2015-12-27 16:55:17 | 新作映画を見てみた

ボビー・フィッシャーを探して



 米ソ冷戦下の1972年、アイスランドのレイキャビクで行われたチェスの世界選手権。チャンピオンのボリス・スパスキー(ソ連)とチャレンジャーのボビー・フィッシャー(米国)の勝負をクライマックスに、“奇行の天才”と呼ばれたフィッシャーの半生を描く。

 原題は「ポーン・サクリファイス」(歩の犠牲)というチェス用語。多分フィッシャーの指し手に関係しているのだろうが、チェスには無知なのでよく分からない。

 この映画、チェスが分かればもっと面白く見ることができたのかとも考えたが、そうばかりではない。
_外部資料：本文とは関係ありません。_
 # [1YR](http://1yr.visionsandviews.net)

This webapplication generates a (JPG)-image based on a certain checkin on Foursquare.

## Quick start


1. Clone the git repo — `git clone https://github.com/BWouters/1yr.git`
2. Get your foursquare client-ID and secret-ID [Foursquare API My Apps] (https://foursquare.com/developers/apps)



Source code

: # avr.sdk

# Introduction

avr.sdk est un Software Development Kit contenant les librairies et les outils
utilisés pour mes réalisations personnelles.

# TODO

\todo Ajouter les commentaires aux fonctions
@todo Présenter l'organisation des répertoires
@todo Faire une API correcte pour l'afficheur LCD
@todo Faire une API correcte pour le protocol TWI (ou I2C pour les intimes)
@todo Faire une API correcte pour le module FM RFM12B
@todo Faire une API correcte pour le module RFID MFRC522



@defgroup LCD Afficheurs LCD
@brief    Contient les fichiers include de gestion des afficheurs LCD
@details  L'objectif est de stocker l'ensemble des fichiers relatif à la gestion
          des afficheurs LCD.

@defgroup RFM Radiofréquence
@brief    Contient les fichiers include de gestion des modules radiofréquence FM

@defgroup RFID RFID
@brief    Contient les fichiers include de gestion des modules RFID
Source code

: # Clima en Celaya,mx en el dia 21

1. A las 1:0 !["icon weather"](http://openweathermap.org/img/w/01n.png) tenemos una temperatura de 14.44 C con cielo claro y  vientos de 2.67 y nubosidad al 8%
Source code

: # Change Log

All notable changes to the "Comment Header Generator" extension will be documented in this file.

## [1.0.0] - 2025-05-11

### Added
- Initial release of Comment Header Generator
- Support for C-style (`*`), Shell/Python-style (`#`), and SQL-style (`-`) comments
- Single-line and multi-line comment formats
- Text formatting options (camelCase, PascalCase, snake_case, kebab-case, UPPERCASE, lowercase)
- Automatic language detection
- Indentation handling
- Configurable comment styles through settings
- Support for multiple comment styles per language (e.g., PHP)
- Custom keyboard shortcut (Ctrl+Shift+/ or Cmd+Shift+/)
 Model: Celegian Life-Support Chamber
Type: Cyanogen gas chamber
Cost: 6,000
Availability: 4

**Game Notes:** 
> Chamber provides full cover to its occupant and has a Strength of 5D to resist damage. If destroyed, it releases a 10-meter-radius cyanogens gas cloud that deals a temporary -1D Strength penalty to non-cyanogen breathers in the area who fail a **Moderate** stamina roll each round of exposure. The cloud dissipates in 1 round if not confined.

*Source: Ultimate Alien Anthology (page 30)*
フィッシャーの人間性の掘り下げがなされていないので、彼の変人ぶりが目立つだけ。しかも、対局の様子をきちんと見せないので盛り上がる場面がほとんどない。さらに時代背景の描写も中途半端なので、なぜ人々がこの勝負に熱狂したのかもよく分からないという始末なのだ。

 皮肉にも、チェスの見せ方が見事でルールを知らずとも楽しめた、実在の天才少年チェスプレーヤーを描いた『ボビー・フィッシャーを探して』(93)の存在がかえって際立つことになった。

 フィッシャー役のトビー・マグワイアはエキセントリックな役柄を頑張って演じてはいるが、それ以上でも以下でもないという印象。むしろスパスキー役のリーヴ・シュレイバーの方がもうけ役か。CCRの「トラベリン・バンド」やドゥービー・ブラザースの「レッスン・トゥ・ザ・ミュージック」などの挿入歌は時代を反映していて印象に残る。

 同夜『スティーブ・ジョブズ』も見たので、フィッシャーのマネージャー役のマイケル・スタールバーグとは2本続けて対面することになった。なかなかいい脇役だ。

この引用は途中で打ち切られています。